Allosteric mechanism of trans-membrane signalling proteins

By Lizhe Zhu

Cell signalling is one of major topics in the biology community. A basic issue is the signalling process between the extra- and inner- cellular domain. For small signals, it often means that the signal can pass through some specially-structured membrane proteins, such as ions passing through ion-channels. For large signal ligands, however, direction "penetration" is less likely to happen. Allosteric mechanism is believed to the main factor: binding of signal ligands to trans-membrane receptor proteins introduces certain confirmational changes of the latter, causing subsequential inner-cellular mechanism and release of inner signals. One example is this mechanism of signal-receptor-G-protein system.

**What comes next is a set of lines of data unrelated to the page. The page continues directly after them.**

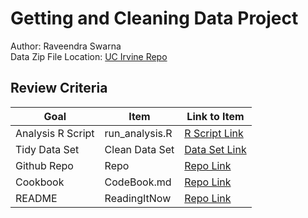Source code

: # Getting and Cleaning Data Project
Author: Raveendra Swarna <br />
Data Zip File Location: [UC Irvine Repo](https://d396qusza40orc.cloudfront.net/getdata%2Fprojectfiles%2FUCI%20HAR%20Dataset.zip "Clicking will download the data")

## Review Criteria

Goal | Item | Link to Item
--- | --- | ---
Analysis R Script |  run_analysis.R |  [R Script Link](https://github.com/swarnaravi/run_analysis.R "run_analysis.R")
Tidy Data Set |  Clean Data Set |  [Data Set Link](https://github.com/swarnaravi/data/tidyData.txt "tidyData.txt")
Github Repo | Repo |  [Repo Link](https://github.com/swarnaravi/tree/master/3_Getting_and_Cleaning_Data "Click to go to Repo")
Cookbook | CodeBook.md |  [Repo Link](https://github.com/swarnaravi/projects/CodeBook.md "CodeBook.md")
README | ReadingItNow |  [Repo Link](https://github.com/swarnaravi/projects/README.md "README.md")


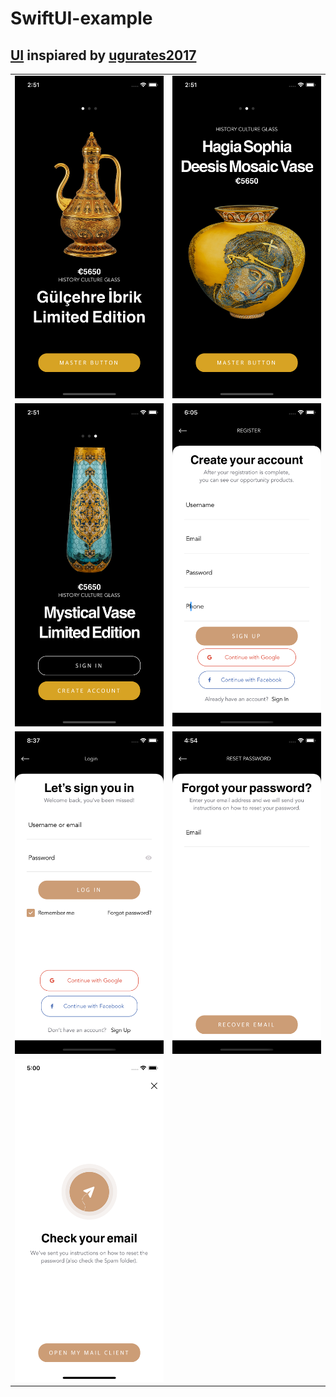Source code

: # SwiftUI-example

## [UI](https://www.behance.net/gallery/95200977/90Store-Elements-Ecommerce-FREE-UI-KIT-Pasabahce) inspiared by [ugurates2017](https://www.behance.net/ugurates2017)
|  |  | 
|--|--|
| <img src="screenshots/1.png" width="%10"> | <img src="screenshots/2.png" width="%10"> |
| <img src="screenshots/3.png" width="%10"> | <img src="screenshots/4.png" width="%10"> |
| <img src="screenshots/5.png" width="%10"> | <img src="screenshots/6.png" width="%10">  |
| <img src="screenshots/7.png" width="%10"> |   |
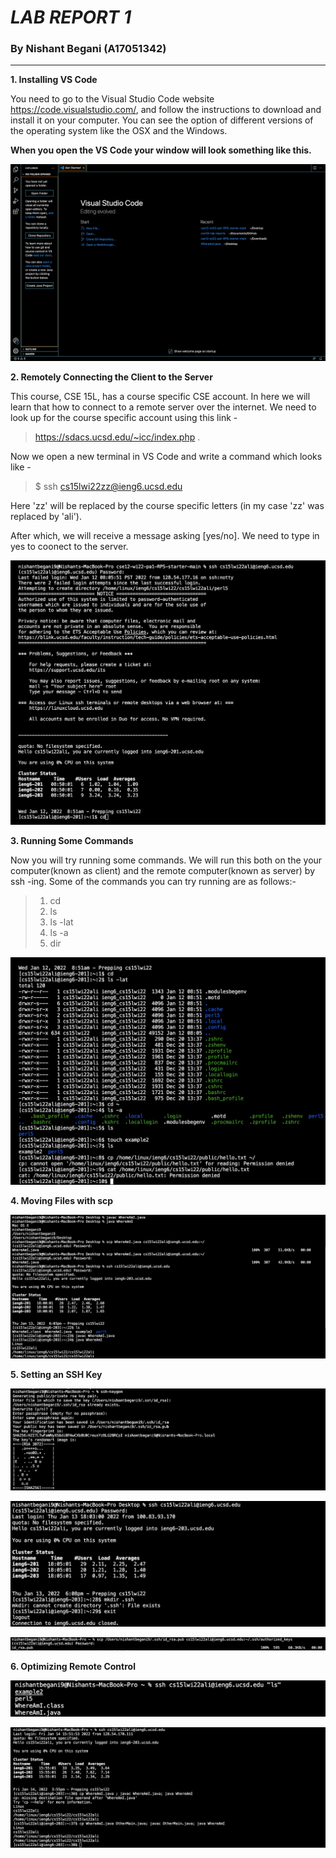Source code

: # _**LAB REPORT 1**_ 
### By Nishant Begani (A17051342)
---

**1. Installing VS Code**

You need to go to the Visual Studio Code website https://code.visualstudio.com/, and follow the instructions to download and install it on your computer. You can see the option of different versions of the operating system like the OSX and the Windows. 

**When you open the VS Code your window will look something like this.**



![This is the Home Page after Installing VS Code](InstallingVSCode.png)

**2. Remotely Connecting the Client to the Server**

This course, CSE 15L, has a course specific CSE account. In here we will learn that how to connect to a remote server over the internet. 
We need to look up for the course specific account using this link -  
 > https://sdacs.ucsd.edu/~icc/index.php . 

Now we open a new terminal in VS Code and write a command which looks like - 
 
 > $ ssh cs15lwi22zz@ieng6.ucsd.edu 

 Here 'zz' will be replaced by the course specific letters (in my case 'zz' was replaced by 'ali'). 

 After which, we will receive a message asking [yes/no]. We need to type in yes to coonect to the server. 




![Remotely Connecting](RemotelyConnecting.png)


**3. Running Some Commands**

Now you will try running some commands. We will run this both on the your computer(known as client) and the remote computer(known as server) by ssh -ing. 
Some of the commands you can try running are as follows:-

>1. cd 
>2. ls 
>3. ls -lat 
>4. ls -a 
>5. dir

![Example of Running some of the Commands](RunningCommands.png) 

**4. Moving Files with scp**

![Moving the Files](MovingFiles1.png) 

**5. Setting an SSH Key** 

![Setting SSH Key](SettingSSHKey1.png) 

![Setting Public Key Part 1](SettingSSHKey2.png) 

![This is how we set the public key](SettingSSHKey3.png) 

**6. Optimizing Remote Control** 

![Optimizing the Remote Control for much more efficiency](OptimizingRemoteControl1.png) 

![Example where I signed into ssh without using my password](OptimizingRemoteControl2.png)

Our focus is then to model the allosteric regualtion mechanism, especially the possible cooperative mechanism of the trans-membrane signalling proteins. There has been much effort on this topic, for example, the famous MWC theory initiated in 1960's. But MWC simply assumes only two states (R & T) of each the protein subunit, unable to explain new experimental data that might imply intermediate states, so as other existing models.

We try to use coarse-graining techniques to simulate such phenomena in framework of statistical physics. We hope this statistical strategy can overcome the barrier brought by the artificially simplified assumption made in existing models. Challenging questions also include how disrete extra-celluar signals are magnified to continuous signals inside the cell. We try to update this page if essential progress is made.